There were plenty of people who believed that he could be the SEC’s best quarterback if he returned to Ole Miss for his junior season. And while Patterson wasn’t perfect — he still needs to adjust to pressure better — he still threw for 346 passing yards in five of his seven games in 2017 (he failed to reach that mark vs. Alabama and LSU). The notion that he’ll be anything but Michigan’s starter when eligible is a bit naive.
And that’s not meant as a slight to Brandon Peters, who did everything he was asked to do in limited snaps as a redshirt freshman. But turn on the film and watch the degree of difficulty between the throws Peters made and the throws Patterson made. It’s not close. It won’t take a long training camp to make that determination, despite what Harbaugh will likely say about his “quarterback battle.”
RELATED: Shea Patterson announces he’ll transfer to Michigan
Patterson could’ve found a home at virtually any program in the country. His stock was that high after the year he had. Of course Harbaugh wanted Patterson, who threw for more passing yards in seven games than Michigan did in its entire 12-game season.
Harbaugh’s best quarterback at Michigan so far was Jake Rudock, a former transfer himself. Rudock, of course, couldn’t win the job at Iowa. Still, he was better than both Wilton Speight and John O’Korn. All three of those quarterbacks had something in common, though. They couldn’t beat Ohio State.

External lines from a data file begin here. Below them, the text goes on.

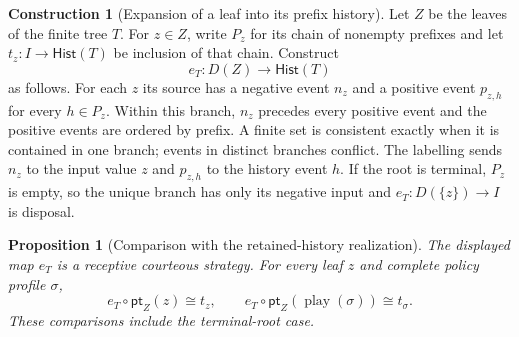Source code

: \documentclass[11pt,a4paper]{article}
\numberwithin{equation}{section}
\newtheorem{proposition}[theorem]{Proposition}
\theoremstyle{definition}
\newtheorem{construction}[construction]{Construction}
\theoremstyle{remark}
\theoremstyle{plain}
\begin{document}
\begin{construction}[Expansion of a leaf into its prefix history]
\label{con:egt-history-expansion}
Let $Z$ be the leaves of the finite tree $T$. For $z\in Z$, write $P_z$
for its chain of nonempty prefixes and let
$t_z:I\to\mathsf{Hist}(T)$ be inclusion of that chain.
Construct
\[
 e_T:D(Z)\longrightarrow\mathsf{Hist}(T)
\]
as follows. For each $z$ its source has a negative event $n_z$ and a
positive event $p_{z,h}$ for every $h\in P_z$. Within this branch,
$n_z$ precedes every positive event and the positive events are ordered
by prefix. A finite set is consistent exactly when it is contained in
one branch; events in distinct branches conflict. The labelling sends
$n_z$ to the input value $z$ and $p_{z,h}$ to the history event $h$.
If the root is terminal, $P_z$ is empty, so the unique branch has only
its negative input and $e_T:D(\{z\})\to I$ is disposal.
\end{construction}

\begin{proposition}[Comparison with the retained-history realization]
\label{prop:egt-history-expansion}
The displayed map $e_T$ is a receptive courteous strategy. For every leaf
$z$ and complete policy profile $\sigma$,
\[
 e_T\circ\mathsf{pt}_Z(z)\cong t_z,
 \qquad
 e_T\circ\mathsf{pt}_Z(\operatorname{play}(\sigma))
       \cong t_\sigma.
\]
These comparisons include the terminal-root case.
\end{proposition}
\end{document}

O’Korn was the latest Wolverines quarterback who couldn’t get it done against the hated Buckeyes. In that game, Michigan clearly looked like a team that was a quarterback away from beating Ohio State.
Michigan, which had a top-three defense the last two years, has been a quarterback away from being an elite program.
There was and still is hope that Peters could be the answer to Michigan’s quarterback woes. He showed a Rudock-like ability to make all the intermediate throws and make smart decisions. If Peters continues to build confidence, nothing suggests he can’t become better than his predecessors.
But it’s about time Harbaugh got to work with a game-changer. That’s what Patterson is.
Michigan fans shouldn’t gauge the reaction of Ole Miss fans, many of whom believed that Jordan Ta’amu was just as capable of running Matt Luke’s spread offense as Patterson was. Given what Ta’amu did after Patterson went down, that might be true.
Still, that won’t change what Patterson can do at Michigan. He’ll get to work with a group of wideouts that was forced to develop with inconsistent play at quarterback. They won’t be as established as the group of receivers at Ole Miss, but the cupboard certainly isn’t bare.
Patterson will get to operate knowing that his defense can make stops on a consistent basis. He never had that at Ole Miss, where he was forced to win shootouts on a weekly basis.
Most importantly, he’ll get Harbaugh. How quickly we forget that Harbaugh was the guy who helped turn Andrew Luck into a once-in-a-generation prospect. The job that Harbaugh did to maximize the potential of guys like Rudock and Colin Kaepernick is also overlooked by his doubters.
But there’s a reason why Michigan made so much sense when Patterson became available. The Wolverines cannot and will not reach new heights without an upgrade at the most important position, and there were few coaches who could teach Patterson about becoming an NFL quarterback like Harbaugh.
It was a major victory for Harbaugh, who always makes it a priority to win the offseason. Monday’s news will be more impactful than any tweet, subtweet, satellite camp or high dive that he could take part in.
Michigan has a quarterback, and now, it has no more excuses.